Créée en 2007, la loi DALO (pour Droit au logement opposable) prévoit normalement le relogement obligatoire pour toutes les personnes mal logées. Dans la réalité, elle ne fonctionne pas, comme l’explique Moukar, 35 ans, qui marche seul au milieu du cortège. « Je suis sur la liste des personnes à reloger en urgence depuis septembre 2014. J’attends toujours. En 2015, j’ai gagné mon procès contre l’État et depuis le préfet me verse 50 euros par jour pour vivre ». Sa situation révèle l’absurdité du système. « 50 euros par jour, ça fait 1500 euros par mois ! A ce prix-là, je pourrais avoir un 80m² pour moi tout seul ! Et après on dit que c’est la crise… »

Ministre fantôme

Dans les rues du très chic 6e arrondissement parisien, le cortège détone. Des mamans en boubou rattrapent leurs enfants qui jouent dans la foule. Des vieux soixante-huitards en sandales sont là pour soutenir la cause, comme Josiane, 66 ans, dégoûtée de la politique. « On est bon qu’à aller se faire gazer dans les manifs‘. A l’avant, Étienne, membre de la télé associative parisienne Télé Bocal, habituée des manifestations, filme les banderoles avec une caméra amateur.

« Y’en a marre des cafards et des souris !« , crie Samia, reprise en chœur par les manifestants. Du haut de leurs balcons et de leurs fenêtres, à 15 mètres au-dessus de la rue grouillante, des riverains observent d’un œil curieux ces dérangeurs qui crient leur désespoir.

Un riverain observe le cortège dans la rue du Bac.

Rue de Varenne, c’est la déception. Impossible de se rendre devant le « ministère fantôme« , la rue est bloquée par une rangée de CRS impassibles. Le président du DAL Jean-Baptiste Eyraut, Baba pour les intimes, prend la parole au micro.
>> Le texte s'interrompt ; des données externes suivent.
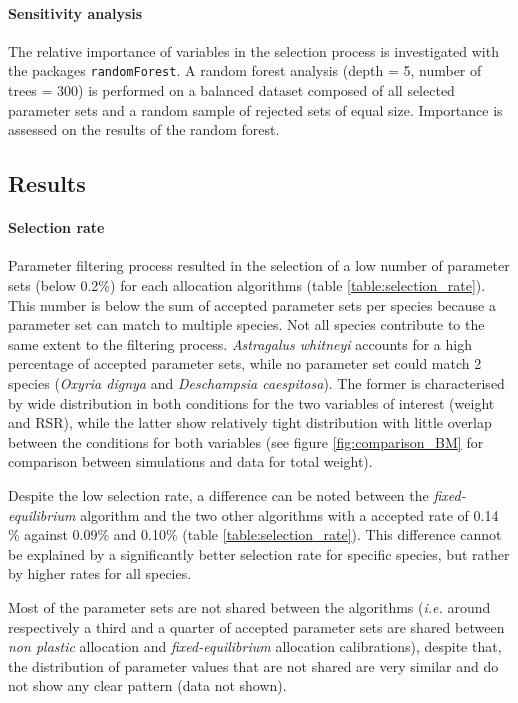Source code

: \paragraph{Sensitivity analysis}
The relative importance of variables in the selection process is investigated with the packages \texttt{randomForest}. A random forest analysis (depth = 5, number of trees = 300) is performed on a balanced dataset composed of all selected parameter sets and a random sample of rejected sets of equal size. Importance is assessed on the results of the random forest.

\subsection{Results}

\paragraph{Selection rate}
Parameter filtering process resulted in the selection of a low number of parameter sets (below 0.2\%) for each allocation algorithms (table \ref{table:selection_rate}). This number is below the sum of accepted parameter sets per species because a parameter set can match to multiple species. Not all species contribute to the same extent to the filtering process. \textit{Astragalus whitneyi} accounts for a high percentage of accepted parameter sets, while no parameter set could match 2 species (\textit{Oxyria dignya} and \textit{Deschampsia caespitosa}). The former is characterised by wide distribution in both conditions for the two variables of interest (weight and RSR), while the latter show relatively tight distribution with little overlap between the conditions for both variables (see figure \ref{fig:comparison_BM} for comparison between simulations and data for total weight).


Despite the low selection rate, a difference can be noted between the \textit{fixed-equilibrium} algorithm and the two other algorithms with a accepted rate of 0.14 \% against 0.09\% and 0.10\% (table \ref{table:selection_rate}). This difference cannot be explained by a significantly better selection rate for specific species, but rather by higher rates for all species.

Most of the parameter sets are not shared between the algorithms (\textit{i.e.} around respectively a third and a quarter of accepted parameter sets are shared between \textit{non plastic} allocation and \textit{fixed-equilibrium} allocation calibrations), despite that, the distribution of parameter values that are not shared are very similar and do not show any clear pattern (data not shown).

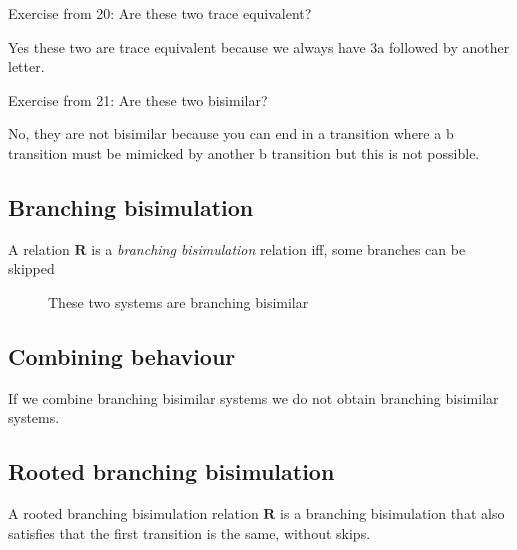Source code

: Exercise from 20: Are these two trace equivalent? 

Yes these two are trace equivalent because we always have 3a followed by another letter. 

Exercise from 21: Are these two bisimilar?

No, they are not bisimilar because you can end in a transition where a b transition must be mimicked
by another b transition but this is not possible.


\subsection{Branching bisimulation}

A relation \(\pmb{R}\) is a \emph{branching bisimulation} relation iff, some branches can be 
skipped 

\begin{figure}[H]
  \centering

  \caption{These two systems are branching bisimilar}
\end{figure}

\subsection{Combining behaviour}

If we combine branching bisimilar systems we do not obtain branching bisimilar systems.

\subsection{Rooted branching bisimulation}

A rooted branching bisimulation relation \( \pmb{R}\) is a branching bisimulation that also
satisfies that the first transition is the same, without skips.

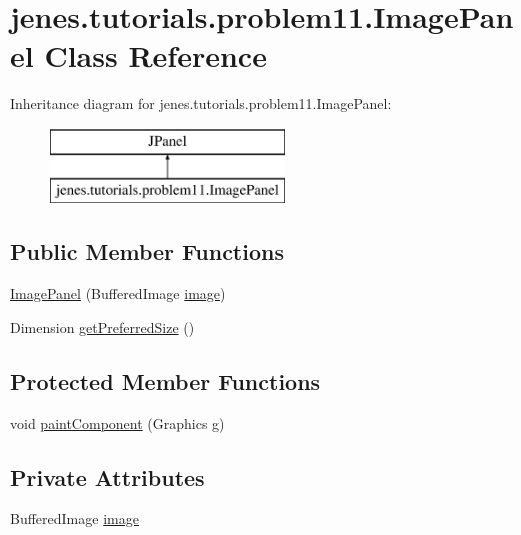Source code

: \hypertarget{classjenes_1_1tutorials_1_1problem11_1_1_image_panel}{\section{jenes.\-tutorials.\-problem11.\-Image\-Panel Class Reference}
\label{classjenes_1_1tutorials_1_1problem11_1_1_image_panel}
}
Inheritance diagram for jenes.\-tutorials.\-problem11.\-Image\-Panel\-:\begin{figure}[H]
\begin{center}
\leavevmode
\includegraphics[height=2.000000cm]{classjenes_1_1tutorials_1_1problem11_1_1_image_panel}
\end{center}
\end{figure}
\subsection*{Public Member Functions}
\begin{DoxyCompactItemize}
\item 
\hyperlink{classjenes_1_1tutorials_1_1problem11_1_1_image_panel_a72e9d512f6d00f9ab6fd18bf052f35fd}{Image\-Panel} (Buffered\-Image \hyperlink{classjenes_1_1tutorials_1_1problem11_1_1_image_panel_a87ad7d0b5c3007bbcb5cac0352d94e3c}{image})
\item 
Dimension \hyperlink{classjenes_1_1tutorials_1_1problem11_1_1_image_panel_afa537b7985f0ccfc8ad9896df39595c7}{get\-Preferred\-Size} ()
\end{DoxyCompactItemize}
\subsection*{Protected Member Functions}
\begin{DoxyCompactItemize}
\item 
void \hyperlink{classjenes_1_1tutorials_1_1problem11_1_1_image_panel_a734663d1d6aeb4f2e02e788db04a1444}{paint\-Component} (Graphics g)
\end{DoxyCompactItemize}
\subsection*{Private Attributes}
\begin{DoxyCompactItemize}
\item 
Buffered\-Image \hyperlink{classjenes_1_1tutorials_1_1problem11_1_1_image_panel_a87ad7d0b5c3007bbcb5cac0352d94e3c}{image}
\end{DoxyCompactItemize}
Il parle des loyers trop chers, de l’encadrement des loyers qui n’est pas respecté, d’Emmanuel Macron qui ne va rien arranger. « Dans le 93, ça construit partout. On voit tout le temps des grues avec des petites cabanes de promoteurs devant. Quand ils sont là ceux-là, c’est la merde ! »

Immobilisés, les manifestants dansent et chantent sur le rythme d’un djembé. Puis Moukar prend la parole pour raconter son histoire. Au bout d’une demie-heure, Baba s’exprime à nouveau. Il demande au cortège de se disperser. « Vous pouvez retourner au métro par là, mais sur les trottoirs s’il vous plaît« . Personne n’aura vu le ministre fantôme. Mais le rendez-vous est pris pour la semaine prochaine avec Richard Ferrand, le ministre de la Cohésion des territoires.